Clean sheets on a nicely made bed. A shower after a stressful day. Maybe even a new pair of sunglasses. For many, a fresh start is the first building block to future success. But how does believing a fresh start is possible extend to other areas of people’s lives?
Professor of marketing and Philip H. Knight Chair Linda Price and her coauthors examine the consumer and societal connections to the concept of a fresh start mindset in “The Fresh Start Mindset: Transforming Consumers Lives,” forthcoming in the Journal of Consumer Research.
In it, Price, Robin Coulter of University of Connecticut, Yuliya Strizhakova of Rutgers University, and Ainslie Schultz of Providence College define a fresh start as “a belief that people can make a new start, get a new beginning, and chart a new course in life, regardless of past or present circumstances.”
Through multiple studies, the authors measure, define, and validate the fresh start mindset. They also show how, when activated and accessible, the fresh start mindset predicts consumers’ efforts and choices directed at self-transformation and helping vulnerable others make a fresh start. The fresh start mindset is related but distinct from optimism, goal perseverance, and the concept of a growth mindset. A fresh start mindset is a belief that one can is start over without the baggage of past or present circumstances, whereas the growth mindset is the personal belief one can actively grow and improve his or her intelligence, talent, or skills. A fresh start mindset is also associated with consumption habits—including variety seeking—and growth mindset is not. Growth mindset also requires the acquisition of knowledge or understanding, while a fresh start mindset does not.
The authors used surveys, collages, expert judges, and experiments embedded in surveys to develop a six-point scale to measure the fresh start mindset.

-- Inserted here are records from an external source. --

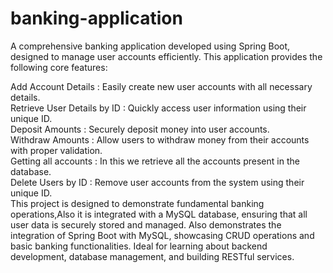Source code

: # banking-application
A comprehensive banking application developed using Spring Boot, designed to manage user accounts efficiently. This application provides the following core features:

Add Account Details : Easily create new user accounts with all necessary details.    
Retrieve User Details by ID : Quickly access user information using their unique ID.  
Deposit Amounts : Securely deposit money into user accounts.  
Withdraw Amounts : Allow users to withdraw money from their accounts with proper validation.  
Getting all accounts : In this we retrieve all the accounts present in the database.  
Delete Users by ID : Remove user accounts from the system using their unique ID.  
This project is designed to demonstrate fundamental banking operations,Also it is integrated with a MySQL database, ensuring that all user data is securely stored and managed. Also demonstrates the integration of Spring Boot with MySQL, showcasing CRUD operations and basic banking functionalities. Ideal for learning about backend development, database management, and building RESTful services.

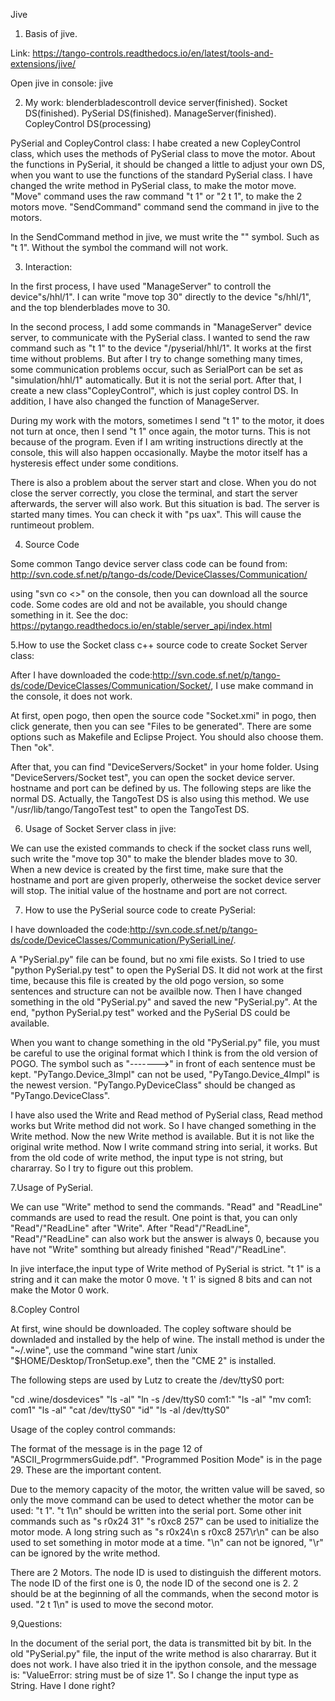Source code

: Jive 

1. Basis of jive.

Link: https://tango-controls.readthedocs.io/en/latest/tools-and-extensions/jive/

Open jive in console: jive


2. My work: blenderbladescontroll device server(finished). Socket DS(finished). PySerial DS(finished). ManageServer(finished). CopleyControl DS(processing)

PySerial and CopleyControl class:
I habe created a new CopleyControl class, which uses the methods of PySerial class to move the motor.
About the functions in PySerial, it should be changed a little to adjust your own DS, when you want to use the functions of the standard PySerial class. I have changed the write method in PySerial class, to make the motor move. "Move" command uses the raw command "t 1" or "2 t 1", to make the 2 motors move. "SendCommand" command send the command in jive to the motors.

In the SendCommand method in jive, we must write the "" symbol. Such as "t 1". Without the symbol the command will not work.


3. Interaction:

In the first process, I have used "ManageServer" to controll the device"s/hhl/1". I can write "move top 30" directly to the device "s/hhl/1", and the top blenderblades move to 30. 

In the second process, I add some commands in "ManageServer" device server, to communicate with the PySerial class. I wanted to send the raw command such as "t 1" to the device "/pyserial/hhl/1". It works at the first time without problems. But after I try to change something many times, some communication problems occur, such as SerialPort can be set as "simulation/hhl/1" automatically. But it is not the serial port. After that, I create a new class"CopleyControl", which is just copley control DS. In addition, I have also changed the function of ManageServer.

During my work with the motors, sometimes I send "t 1" to the motor, it does not turn at once, then I send "t 1" once again, the motor turns. This is not because of the program. Even if I am writing instructions directly at the console, this will also happen occasionally. Maybe the motor itself has a hysteresis effect under some conditions.

There is also a problem about the server start and close. When you do not close the server correctly, you close the terminal, and start the server afterwards, the server will also work. But this situation is bad. The server is started many times. You can check it with "ps uax". This will cause the runtimeout problem.


4. Source Code

Some common Tango device server class code can be found from:
http://svn.code.sf.net/p/tango-ds/code/DeviceClasses/Communication/

using "svn co <<link>>" on the console, then you can download all the source code. Some codes are old and not be available, you should change something in it. See the doc: https://pytango.readthedocs.io/en/stable/server_api/index.html


5.How to use the Socket class c++ source code to create Socket Server class:

After I have downloaded the code:http://svn.code.sf.net/p/tango-ds/code/DeviceClasses/Communication/Socket/, I use make command in the console, it does not work. 

At first, open pogo, then open the source code "Socket.xmi" in pogo, then click generate, then you can see "Files to be generated". There are some options such as Makefile and Eclipse Project. You should also choose them. Then "ok".

After that, you can find "DeviceServers/Socket" in your home folder. Using "DeviceServers/Socket test", you can open the socket device server. hostname and port can be defined by us. The following steps are like the normal DS.
Actually, the TangoTest DS is also using this method. We use "/usr/lib/tango/TangoTest test" to open the TangoTest DS.

6. Usage of Socket Server class in jive:
 
We can use the existed commands to check if the socket class runs well, such write the "move top 30" to make the blender blades move to 30.  
When a new device is created by the first time, make sure that the hostname and port are given properly, otherweise the socket device server will stop. The initial value of the hostname and port are not correct.

7. How to use the PySerial source code to create PySerial:

I have downloaded the code:http://svn.code.sf.net/p/tango-ds/code/DeviceClasses/Communication/PySerialLine/.

A "PySerial.py" file can be found, but no xmi file exists. So I tried to use "python PySerial.py test" to open the PySerial DS. It did not work at the first time, because this file is created by the old pogo version, so some sentences and structure can not be availble now. Then I have changed something in the old "PySerial.py" and saved the new "PySerial.py". At the end, "python PySerial.py test" worked and the PySerial DS could be available. 

When you want to change something in the old "PySerial.py" file, you must be careful to use the original format which I think is from the old version of POGO. The symbol such as "------->" in front of each sentence must be kept.  "PyTango.Device_3Impl"  can not be used, "PyTango.Device_4Impl" is the newest version. "PyTango.PyDeviceClass" should be changed as "PyTango.DeviceClass".

I have also used the Write and Read method of PySerial class, Read method works but Write method did not work. So I have changed something in the Write method. Now the new Write method is available. But it is not like the original write method. Now I write command string into serial,  it works. But from the old code of write method, the input type is not string, but chararray. So I try to figure out this problem.


7.Usage of PySerial.

We can use "Write" method to send the commands. "Read" and "ReadLine" commands are used to read the result. One point is that, you can only "Read"/"ReadLine" after "Write". After "Read"/"ReadLine", "Read"/"ReadLine" can also work but the answer is always 0, because you have not "Write" somthing but already finished "Read"/"ReadLine".

In jive interface,the input type of Write method of PySerial is strict. "t 1" is a string and it can make the motor 0 move. 't 1' is signed 8 bits and can not make the Motor 0 work.

8.Copley Control 

At first, wine should be downloaded. The copley software should be downladed and installed by the help of wine. The install method is under the "~/.wine", use the command "wine start /unix "$HOME/Desktop/TronSetup.exe", then the "CME 2" is installed. 

The following steps are used by Lutz to create the /dev/ttyS0 port: 

"cd .wine/dosdevices"
"ls -al"
"ln -s /dev/ttyS0 com1:"
"ls -al"
"mv com1\: com1"
"ls -al"
"cat /dev/ttyS0"
"id"
"ls -al /dev/ttyS0"

Usage of the copley control commands:

The format of the message is in the page 12 of "ASCII_ProgrmmersGuide.pdf". "Programmed Position Mode" is in the page 29. These are the important content.

Due to the memory capacity of the motor, the written value will be saved, so only the move command can be used to detect whether the motor can be used: "t 1". "t 1\n" should be written into the serial port. Some other init commands such as "s r0x24 31" "s r0xc8 257" can be used to initialize the motor mode. A long string such as "s r0x24\n s r0xc8 257\r\n" can be also used to set something in motor mode at a time. "\n" can not be ignored, "\r" can be ignored by the write method. 

There are 2 Motors. The node ID is used to distinguish the different motors. The node ID of the first one is 0, the node ID of the second one is 2. 2 should be at the beginning of all the commands, when the second motor is used. "2 t 1\n" is used to move the second motor. 

9,Questions:

In the document of the serial port, the data is transmitted bit by bit. In the old "PySerial.py" file, the input of the write method is also chararray. But it does not work. I have also tried it in the ipython console, and the message is: "ValueError: string must be of size 1". So I change the input type as String. Have I done right?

They found religious affiliation (compared to no religion) to be the only significant demographic link to a stronger fresh start mindset. Unemployment rate, percent of households receiving food stamps, and racial composition of the neighborhood influence whether individuals believe a fresh start is possible, Price said. For example, the fresh start mindset is stronger for neighborhoods with low unemployment, regardless of racial composition. The percentage of households on food stamps impacts the fresh start mindset negatively in predominantly Caucasian neighborhoods, but has a positive impact in predominantly non-Caucasian neighborhoods. Crime rate index had no effect. Price speculates that when local conditions make it seem like the economic ladder is broken, individuals may stop believing a fresh start is possible.
Another study within the set supports the authors’ theory that a fresh start mindset is a predictor of participants’ efforts related to budget and other malleable lifestyle habits such as eating habits and consumption efforts, including trying new brands. Growth mindset does not predict engagement in these efforts, Price said. But both fresh start and growth mindsets predict selective support of transformative programs for vulnerable populations, such as homeless youth, at-risk teens, low-income families, and ex-offenders.
Of course, not everyone surveyed had a fresh start mindset, and some folks don’t believe it’s possible for themselves. Phrases like “I’m stuck in this job/marriage/town” signaled this belief. The authors found the fresh start mindset can be strengthened or weakened.
The concept of a fresh start is deeply culturally ingrained. In the United States, where the survey respondents lived, the drum beat of a fresh start is loud and frequent, from political candidates to laundry soap. Yet some languages, such as Russian and French for example, do not have an equivalent phrase, Price said.
In the end, the researchers invite scholars of consumer culture as well as policy makers to “consider how the fresh start mindset can be proactively tapped to improving consumer well-being—helping consumers set new goals, change habits, and transform their lives.”
But are fresh starts truly possible? Does the “rags to riches” Cinderella story play out in the real world with any measurable reliability? That’s a topic for another study.